EXERCISE DIRECTIONS:
Looking only at the lines below that contain "from", give the number of them and no other text.

-------- SUPPLIED DATA

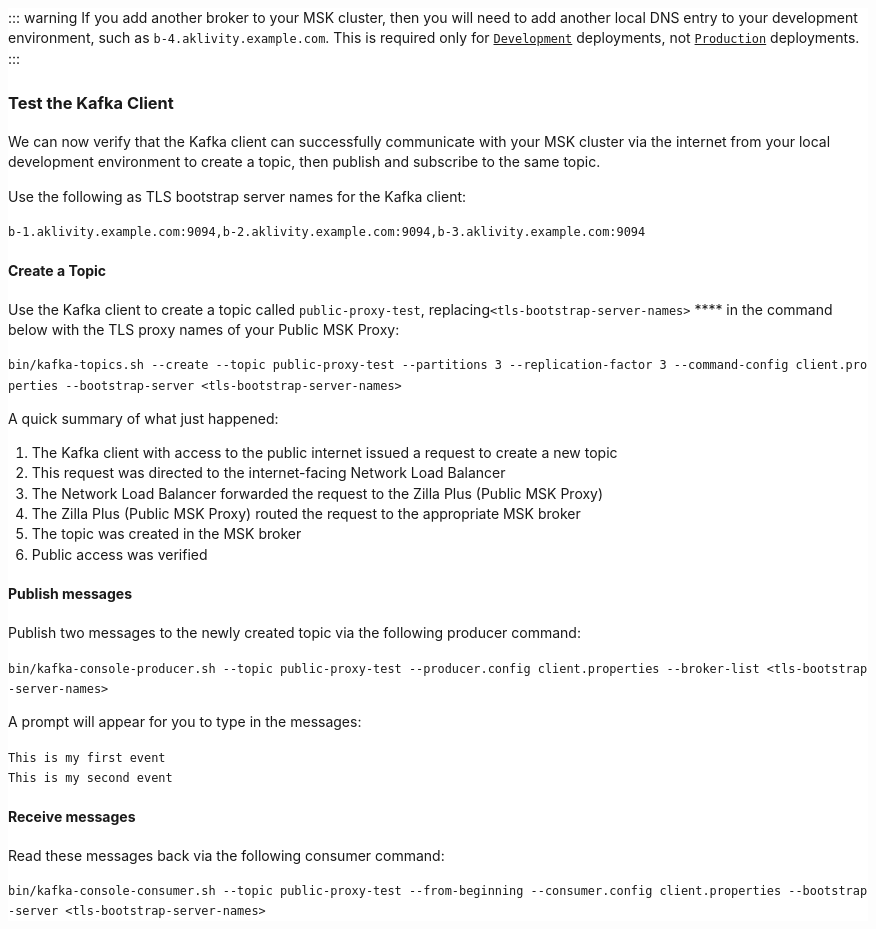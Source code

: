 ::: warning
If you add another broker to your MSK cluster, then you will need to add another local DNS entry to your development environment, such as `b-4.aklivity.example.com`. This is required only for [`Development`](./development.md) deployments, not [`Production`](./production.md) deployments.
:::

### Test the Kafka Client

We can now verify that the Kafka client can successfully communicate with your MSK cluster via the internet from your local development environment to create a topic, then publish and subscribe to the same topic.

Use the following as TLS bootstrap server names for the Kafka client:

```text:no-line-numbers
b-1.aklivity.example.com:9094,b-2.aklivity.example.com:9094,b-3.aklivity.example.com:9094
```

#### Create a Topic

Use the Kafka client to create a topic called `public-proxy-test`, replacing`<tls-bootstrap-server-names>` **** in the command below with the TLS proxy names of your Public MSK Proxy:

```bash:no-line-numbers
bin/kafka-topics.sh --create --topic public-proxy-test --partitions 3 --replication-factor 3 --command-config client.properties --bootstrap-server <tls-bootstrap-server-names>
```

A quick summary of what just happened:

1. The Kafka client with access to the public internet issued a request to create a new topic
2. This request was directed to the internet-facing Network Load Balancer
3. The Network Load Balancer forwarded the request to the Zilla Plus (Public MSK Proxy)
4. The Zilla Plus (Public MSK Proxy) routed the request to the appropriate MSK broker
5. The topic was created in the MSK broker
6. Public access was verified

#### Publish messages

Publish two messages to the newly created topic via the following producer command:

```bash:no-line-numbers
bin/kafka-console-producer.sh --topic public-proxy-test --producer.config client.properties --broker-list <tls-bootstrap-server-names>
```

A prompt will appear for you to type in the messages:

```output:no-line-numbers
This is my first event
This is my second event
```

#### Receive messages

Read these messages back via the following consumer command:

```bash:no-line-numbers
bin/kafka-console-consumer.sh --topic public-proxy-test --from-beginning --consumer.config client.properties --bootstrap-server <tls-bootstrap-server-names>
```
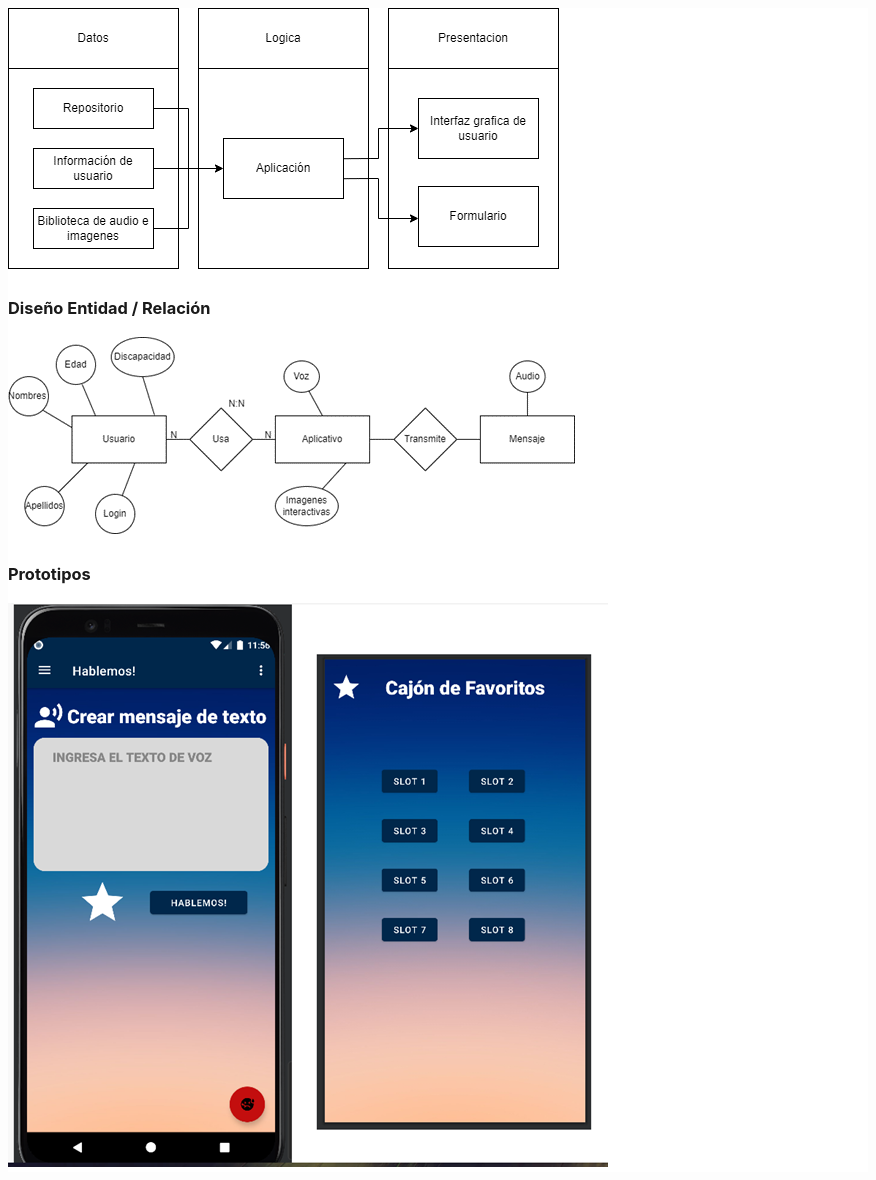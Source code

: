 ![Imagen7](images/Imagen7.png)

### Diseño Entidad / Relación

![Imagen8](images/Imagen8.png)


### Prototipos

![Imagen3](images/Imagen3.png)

----------------

SOLUTION FOR THIS EXERCISE:
2